Multi-beam two-photon polymerization for fast large area 3D periodic structure fabrication for bioapplications

• Published in: Scientific reports Vol. 10; no. 1; p. 8740
• Main Authors: Maibohm, Christian, Silvestre, Oscar F., Borme, Jérôme, Sinou, Maina, Heggarty, Kevin, Nieder, Jana B.
• Format: Journal Article
• Language: English
• Published: London Nature Publishing Group UK 26.05.2020; Nature Publishing Group; Nature Portfolio
• Subjects: 639/166/985; 639/624; 639/624/1075; 639/624/1075/1080; Cell adhesion & migration; Cell migration; Cell proliferation; Cytology; Electromagnetism; Engineering Sciences; Fabrication; Hatching; Humanities and Social Sciences; Micro and nanotechnologies; Microelectronics; multidisciplinary; Optics; Photonic; Polymerization; Science; Science (multidisciplinary); Signal and Image processing; Tissue engineering
• ISSN: 2045-2322; 2045-2322
• DOI: 10.1038/s41598-020-64955-9

Two-photon polymerization (TPP) is capable of fabricating 3D structures with dimensions from sub-µm to a few hundred µm.
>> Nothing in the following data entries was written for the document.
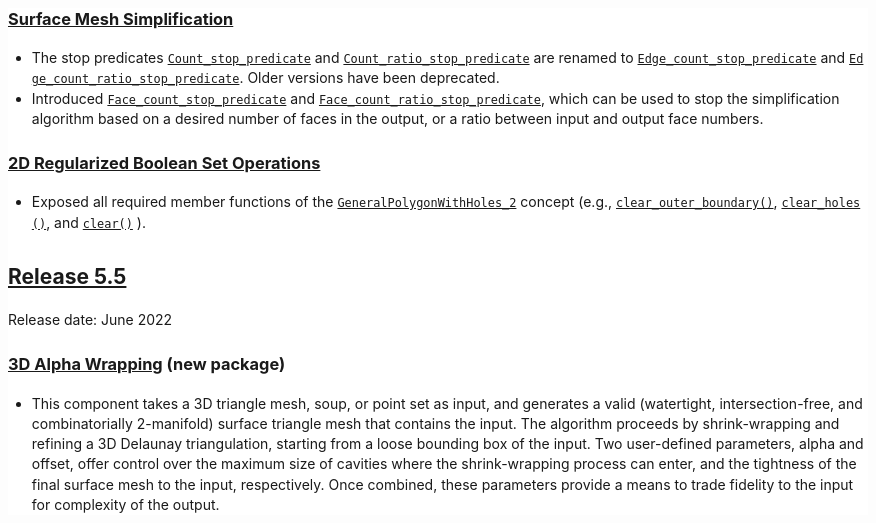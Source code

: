 ### [Surface Mesh Simplification](https://doc.cgal.org/5.6/Manual/packages.html#PkgSurfaceMeshSimplification)
-   The stop predicates
    [`Count_stop_predicate`](https://doc.cgal.org/5.6/Surface_mesh_simplification/classCGAL_1_1Surface__mesh__simplification_1_1Count__stop__predicate.html)
    and
    [`Count_ratio_stop_predicate`](https://doc.cgal.org/5.6/Surface_mesh_simplification/classCGAL_1_1Surface__mesh__simplification_1_1Count__ratio__stop__predicate.html)
    are renamed to
    [`Edge_count_stop_predicate`](https://doc.cgal.org/5.6/Surface_mesh_simplification/classCGAL_1_1Surface__mesh__simplification_1_1Edge__count__stop__predicate.html)
    and
    [`Edge_count_ratio_stop_predicate`](https://doc.cgal.org/5.6/Surface_mesh_simplification/classCGAL_1_1Surface__mesh__simplification_1_1Edge__count__ratio__stop__predicate.html).
    Older versions have been deprecated.
-   Introduced
    [`Face_count_stop_predicate`](https://doc.cgal.org/5.6/Surface_mesh_simplification/classCGAL_1_1Surface__mesh__simplification_1_1Face__count__stop__predicate.html)
    and
    [`Face_count_ratio_stop_predicate`](https://doc.cgal.org/5.6/Surface_mesh_simplification/classCGAL_1_1Surface__mesh__simplification_1_1Face__count__ratio__stop__predicate.html),
    which can be used to stop the simplification algorithm based on a desired number of faces in the output, or a ratio between input and output face numbers.

### [2D Regularized Boolean Set Operations](https://doc.cgal.org/5.6/Manual/packages.html#PkgBooleanSetOperations2)
-   Exposed all required member functions of the
    [`GeneralPolygonWithHoles_2`](https://doc.cgal.org/5.6/Polygon/classGeneralPolygonWithHoles__2.html)
    concept (e.g.,
    [`clear_outer_boundary()`](https://doc.cgal.org/5.6/Polygon/classGeneralPolygonWithHoles__2.html#a9f5f035047505a2ccab3e68770f51bc6),
    [`clear_holes()`](https://doc.cgal.org/5.6/Polygon/classGeneralPolygonWithHoles__2.html#a2a507be648f127ac605da8c670ea2580),
    and
    [`clear()`](https://doc.cgal.org/5.6/Polygon/classGeneralPolygonWithHoles__2.html#a2ca4d9b43cc9216c1b2cdb080a915944)
    ).

[Release 5.5](https://github.com/CGAL/cgal/releases/tag/v5.5)
-----------

Release date: June 2022

### [3D Alpha Wrapping](https://doc.cgal.org/5.5/Manual/packages.html#PkgAlphaWrap3) (new package)

-   This component takes a 3D triangle mesh, soup, or point set as input, and generates a valid
    (watertight, intersection-free, and combinatorially 2-manifold) surface triangle mesh
    that contains the input.
    The algorithm proceeds by shrink-wrapping and refining a 3D Delaunay triangulation,
    starting from a loose bounding box of the input.
    Two user-defined parameters, alpha and offset, offer control over the maximum size of cavities
    where the shrink-wrapping process can enter, and the tightness of the final surface mesh
    to the input, respectively. Once combined, these parameters provide a means to trade fidelity
    to the input for complexity of the output.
As a direct laser writing (DLW) process, fabrication time of 3D TPP structures scale with the third order, limiting its use in large volume fabrication. Here, we report on a scalable fabrication method that cuts fabrication time to a fraction. A parallelized 9 multi-beamlets DLW process, created by a fixed diffraction optical element (DOE) and subsequent stitching are used to fabricate large periodic high aspect ratio 3D microstructured arrays with sub-micron features spanning several hundred of µm 2 . The wall structure in the array is designed with a minimum of traced lines and is created by a low numerical aperture (NA) microscope objective, leading to self-supporting lines omitting the need for line-hatching. The fabricated periodic arrays are applied in a cell – 3D microstructure interaction study using living HeLa cells. First indications of increased cell proliferation in the presence of 3D microstructures compared to planar surfaces are obtained. Furthermore, the cells adopt an elongated morphology when attached to the 3D microstructured surfaces. Both results constitute promising findings rendering the 3D microstructures a suited tool for cell interaction experiments, e.g. for cell migration, separation or even tissue engineering studies.